Input data Block Start

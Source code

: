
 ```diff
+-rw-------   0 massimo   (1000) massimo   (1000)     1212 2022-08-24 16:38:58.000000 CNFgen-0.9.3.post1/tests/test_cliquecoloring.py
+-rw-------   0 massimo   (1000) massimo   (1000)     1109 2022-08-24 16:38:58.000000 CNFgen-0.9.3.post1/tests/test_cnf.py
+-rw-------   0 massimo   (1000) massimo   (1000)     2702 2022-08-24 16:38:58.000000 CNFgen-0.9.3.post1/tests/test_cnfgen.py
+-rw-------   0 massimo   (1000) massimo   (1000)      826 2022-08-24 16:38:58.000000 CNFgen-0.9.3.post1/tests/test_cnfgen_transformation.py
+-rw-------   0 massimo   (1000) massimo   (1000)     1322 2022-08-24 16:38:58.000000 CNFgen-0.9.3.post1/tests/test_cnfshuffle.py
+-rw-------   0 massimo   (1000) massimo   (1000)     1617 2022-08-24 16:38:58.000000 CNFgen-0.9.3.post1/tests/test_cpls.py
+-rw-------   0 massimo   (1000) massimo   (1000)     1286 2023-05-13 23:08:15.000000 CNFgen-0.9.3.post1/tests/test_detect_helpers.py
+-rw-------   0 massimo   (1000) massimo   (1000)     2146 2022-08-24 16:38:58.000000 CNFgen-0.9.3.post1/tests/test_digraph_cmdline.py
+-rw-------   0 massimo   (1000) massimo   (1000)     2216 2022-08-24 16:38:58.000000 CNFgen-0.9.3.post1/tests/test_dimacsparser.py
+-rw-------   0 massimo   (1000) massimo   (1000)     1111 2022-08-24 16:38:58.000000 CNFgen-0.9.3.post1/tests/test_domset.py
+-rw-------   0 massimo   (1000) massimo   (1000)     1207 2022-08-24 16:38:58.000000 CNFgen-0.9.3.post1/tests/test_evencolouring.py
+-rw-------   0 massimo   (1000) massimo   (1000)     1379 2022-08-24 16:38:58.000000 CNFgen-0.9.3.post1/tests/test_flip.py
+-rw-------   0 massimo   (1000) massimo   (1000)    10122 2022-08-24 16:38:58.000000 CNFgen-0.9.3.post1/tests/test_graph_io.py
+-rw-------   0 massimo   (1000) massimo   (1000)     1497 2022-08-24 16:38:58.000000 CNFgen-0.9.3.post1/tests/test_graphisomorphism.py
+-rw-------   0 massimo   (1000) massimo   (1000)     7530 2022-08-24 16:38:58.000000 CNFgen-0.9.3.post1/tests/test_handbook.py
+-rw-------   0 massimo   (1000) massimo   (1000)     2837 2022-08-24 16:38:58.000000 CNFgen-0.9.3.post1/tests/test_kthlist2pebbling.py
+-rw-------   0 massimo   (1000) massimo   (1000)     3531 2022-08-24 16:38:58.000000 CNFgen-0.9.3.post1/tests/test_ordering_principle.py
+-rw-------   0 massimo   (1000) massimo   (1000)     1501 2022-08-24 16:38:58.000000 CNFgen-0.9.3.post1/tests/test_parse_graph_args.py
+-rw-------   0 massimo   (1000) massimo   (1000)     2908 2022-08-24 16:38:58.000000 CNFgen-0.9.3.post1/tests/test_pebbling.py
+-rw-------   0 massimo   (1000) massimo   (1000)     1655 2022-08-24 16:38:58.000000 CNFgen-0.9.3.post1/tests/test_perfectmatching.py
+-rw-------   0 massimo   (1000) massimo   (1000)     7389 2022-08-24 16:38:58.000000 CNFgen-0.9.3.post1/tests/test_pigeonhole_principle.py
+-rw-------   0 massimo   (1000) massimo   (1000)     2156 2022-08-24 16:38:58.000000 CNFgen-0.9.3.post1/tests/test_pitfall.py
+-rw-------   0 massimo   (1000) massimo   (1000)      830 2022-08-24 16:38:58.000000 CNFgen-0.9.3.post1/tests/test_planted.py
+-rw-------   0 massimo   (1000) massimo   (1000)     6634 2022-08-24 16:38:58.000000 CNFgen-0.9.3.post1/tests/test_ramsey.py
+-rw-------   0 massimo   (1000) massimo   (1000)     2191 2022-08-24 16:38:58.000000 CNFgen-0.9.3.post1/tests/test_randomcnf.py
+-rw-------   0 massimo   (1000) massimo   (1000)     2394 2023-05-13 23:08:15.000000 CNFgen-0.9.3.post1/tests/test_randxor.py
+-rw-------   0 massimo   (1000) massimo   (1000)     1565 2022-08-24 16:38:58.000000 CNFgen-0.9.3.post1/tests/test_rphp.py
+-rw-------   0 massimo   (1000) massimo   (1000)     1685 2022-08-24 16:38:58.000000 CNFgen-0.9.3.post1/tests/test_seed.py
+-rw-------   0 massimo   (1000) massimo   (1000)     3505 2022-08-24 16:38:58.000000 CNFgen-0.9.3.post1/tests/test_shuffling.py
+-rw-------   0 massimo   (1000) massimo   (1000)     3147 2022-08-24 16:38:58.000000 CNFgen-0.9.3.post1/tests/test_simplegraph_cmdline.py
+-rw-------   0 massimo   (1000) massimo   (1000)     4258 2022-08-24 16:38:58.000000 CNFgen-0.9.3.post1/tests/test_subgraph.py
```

Input data Block End

Recopy the records without any alteration.

Source code

:
 ```diff
+-rw-------   0 massimo   (1000) massimo   (1000)     1212 2022-08-24 16:38:58.000000 CNFgen-0.9.3.post1/tests/test_cliquecoloring.py
+-rw-------   0 massimo   (1000) massimo   (1000)     1109 2022-08-24 16:38:58.000000 CNFgen-0.9.3.post1/tests/test_cnf.py
+-rw-------   0 massimo   (1000) massimo   (1000)     2702 2022-08-24 16:38:58.000000 CNFgen-0.9.3.post1/tests/test_cnfgen.py
+-rw-------   0 massimo   (1000) massimo   (1000)      826 2022-08-24 16:38:58.000000 CNFgen-0.9.3.post1/tests/test_cnfgen_transformation.py
+-rw-------   0 massimo   (1000) massimo   (1000)     1322 2022-08-24 16:38:58.000000 CNFgen-0.9.3.post1/tests/test_cnfshuffle.py
+-rw-------   0 massimo   (1000) massimo   (1000)     1617 2022-08-24 16:38:58.000000 CNFgen-0.9.3.post1/tests/test_cpls.py
+-rw-------   0 massimo   (1000) massimo   (1000)     1286 2023-05-13 23:08:15.000000 CNFgen-0.9.3.post1/tests/test_detect_helpers.py
+-rw-------   0 massimo   (1000) massimo   (1000)     2146 2022-08-24 16:38:58.000000 CNFgen-0.9.3.post1/tests/test_digraph_cmdline.py
+-rw-------   0 massimo   (1000) massimo   (1000)     2216 2022-08-24 16:38:58.000000 CNFgen-0.9.3.post1/tests/test_dimacsparser.py
+-rw-------   0 massimo   (1000) massimo   (1000)     1111 2022-08-24 16:38:58.000000 CNFgen-0.9.3.post1/tests/test_domset.py
+-rw-------   0 massimo   (1000) massimo   (1000)     1207 2022-08-24 16:38:58.000000 CNFgen-0.9.3.post1/tests/test_evencolouring.py
+-rw-------   0 massimo   (1000) massimo   (1000)     1379 2022-08-24 16:38:58.000000 CNFgen-0.9.3.post1/tests/test_flip.py
+-rw-------   0 massimo   (1000) massimo   (1000)    10122 2022-08-24 16:38:58.000000 CNFgen-0.9.3.post1/tests/test_graph_io.py
+-rw-------   0 massimo   (1000) massimo   (1000)     1497 2022-08-24 16:38:58.000000 CNFgen-0.9.3.post1/tests/test_graphisomorphism.py
+-rw-------   0 massimo   (1000) massimo   (1000)     7530 2022-08-24 16:38:58.000000 CNFgen-0.9.3.post1/tests/test_handbook.py
+-rw-------   0 massimo   (1000) massimo   (1000)     2837 2022-08-24 16:38:58.000000 CNFgen-0.9.3.post1/tests/test_kthlist2pebbling.py
+-rw-------   0 massimo   (1000) massimo   (1000)     3531 2022-08-24 16:38:58.000000 CNFgen-0.9.3.post1/tests/test_ordering_principle.py
+-rw-------   0 massimo   (1000) massimo   (1000)     1501 2022-08-24 16:38:58.000000 CNFgen-0.9.3.post1/tests/test_parse_graph_args.py
+-rw-------   0 massimo   (1000) massimo   (1000)     2908 2022-08-24 16:38:58.000000 CNFgen-0.9.3.post1/tests/test_pebbling.py
+-rw-------   0 massimo   (1000) massimo   (1000)     1655 2022-08-24 16:38:58.000000 CNFgen-0.9.3.post1/tests/test_perfectmatching.py
+-rw-------   0 massimo   (1000) massimo   (1000)     7389 2022-08-24 16:38:58.000000 CNFgen-0.9.3.post1/tests/test_pigeonhole_principle.py
+-rw-------   0 massimo   (1000) massimo   (1000)     2156 2022-08-24 16:38:58.000000 CNFgen-0.9.3.post1/tests/test_pitfall.py
+-rw-------   0 massimo   (1000) massimo   (1000)      830 2022-08-24 16:38:58.000000 CNFgen-0.9.3.post1/tests/test_planted.py
+-rw-------   0 massimo   (1000) massimo   (1000)     6634 2022-08-24 16:38:58.000000 CNFgen-0.9.3.post1/tests/test_ramsey.py
+-rw-------   0 massimo   (1000) massimo   (1000)     2191 2022-08-24 16:38:58.000000 CNFgen-0.9.3.post1/tests/test_randomcnf.py
+-rw-------   0 massimo   (1000) massimo   (1000)     2394 2023-05-13 23:08:15.000000 CNFgen-0.9.3.post1/tests/test_randxor.py
+-rw-------   0 massimo   (1000) massimo   (1000)     1565 2022-08-24 16:38:58.000000 CNFgen-0.9.3.post1/tests/test_rphp.py
+-rw-------   0 massimo   (1000) massimo   (1000)     1685 2022-08-24 16:38:58.000000 CNFgen-0.9.3.post1/tests/test_seed.py
+-rw-------   0 massimo   (1000) massimo   (1000)     3505 2022-08-24 16:38:58.000000 CNFgen-0.9.3.post1/tests/test_shuffling.py
+-rw-------   0 massimo   (1000) massimo   (1000)     3147 2022-08-24 16:38:58.000000 CNFgen-0.9.3.post1/tests/test_simplegraph_cmdline.py
+-rw-------   0 massimo   (1000) massimo   (1000)     4258 2022-08-24 16:38:58.000000 CNFgen-0.9.3.post1/tests/test_subgraph.py
```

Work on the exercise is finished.